The Night Ride programme, advertised by the BBC as an exploration of words and music, seemed to take up from where The Perfumed Garden had left off. It featured rock, folk, blues, classical and electronic music. A unique feature of the programme was the inclusion of tracks, mostly of exotic non-Western music, drawn from the BBC Sound Archive; the most popular of these were gathered on a BBC Records LP, John Peel's Archive Things (1970). Night Ride also featured poetry readings and numerous interviews with a wide range of guests, including personal friends Marc Bolan, journalist and musician Mick Farren, poet Pete Roche, and singer-songwriter Bridget St. John and stars such as the Byrds, the Rolling Stones and John Lennon and Yoko Ono. The programme captured much of the creative activity of the underground scene. Its anti-establishment stance and unpredictability did not find approval with the BBC hierarchy, and it ended in September 1969 after 18 months. In his sleeve notes to the Archive Things LP Peel calls the free-form nature of Night Ride his preferred radio format. His subsequent shows featured a mixture of records and live sessions, a format which would characterise his Radio 1 programmes for the rest of his career.
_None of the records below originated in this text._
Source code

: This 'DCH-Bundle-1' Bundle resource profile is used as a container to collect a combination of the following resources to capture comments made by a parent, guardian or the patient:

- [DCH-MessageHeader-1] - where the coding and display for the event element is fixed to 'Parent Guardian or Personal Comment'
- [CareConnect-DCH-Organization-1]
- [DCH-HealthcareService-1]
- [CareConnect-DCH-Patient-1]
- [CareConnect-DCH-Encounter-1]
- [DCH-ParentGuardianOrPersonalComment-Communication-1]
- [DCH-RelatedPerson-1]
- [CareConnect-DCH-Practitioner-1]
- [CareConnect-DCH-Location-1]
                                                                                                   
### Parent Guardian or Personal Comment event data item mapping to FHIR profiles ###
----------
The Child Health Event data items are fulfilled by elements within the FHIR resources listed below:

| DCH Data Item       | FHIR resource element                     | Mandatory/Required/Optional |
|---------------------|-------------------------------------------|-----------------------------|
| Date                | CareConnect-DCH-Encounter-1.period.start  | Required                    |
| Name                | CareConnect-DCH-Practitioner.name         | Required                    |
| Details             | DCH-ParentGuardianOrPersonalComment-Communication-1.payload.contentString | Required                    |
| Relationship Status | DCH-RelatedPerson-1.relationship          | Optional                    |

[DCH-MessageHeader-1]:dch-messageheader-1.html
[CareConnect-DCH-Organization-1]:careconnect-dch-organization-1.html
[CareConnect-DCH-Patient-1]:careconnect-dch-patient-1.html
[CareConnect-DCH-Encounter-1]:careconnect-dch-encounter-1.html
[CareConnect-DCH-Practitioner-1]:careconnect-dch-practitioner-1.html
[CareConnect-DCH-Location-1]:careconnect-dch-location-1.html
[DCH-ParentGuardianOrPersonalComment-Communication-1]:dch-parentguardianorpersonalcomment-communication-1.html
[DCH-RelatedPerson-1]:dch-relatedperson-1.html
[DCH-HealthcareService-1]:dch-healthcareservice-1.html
After separation from his first wife, Peel's personal life began to stabilise, as he found friendship and support from new Top Gear producer John Walters - and from his girlfriend Sheila Gilhooly, who he identified on-air as "the Pig". Peel married Sheila on 31 August 1974. The reception was in London's Regent's Park, with Walters as best man. Peel wore Liverpool football colours (red) and walked down the aisle to the song "You'll Never Walk Alone". Their sheepdog, Woggle, served as a bridesmaid.
Peel's enthusiasm for music outside the mainstream occasionally brought him into conflict with the Radio 1 hierarchy. In early 1977 station controller Derek Chinnery contacted John Walters and asked him to confirm that the show was not playing any punk, which he (Chinnery) had read about in the press and disapproved of. Chinnery was evidently somewhat surprised by Walters' reply that in recent weeks they had been playing little else. In 1979 Peel stated: "They leave you to get on with it. I'm paid money by the BBC not to go off and work for a commercial radio station...I wouldn't want to go to one anyway, because they wouldn't let me do what the BBC let me do."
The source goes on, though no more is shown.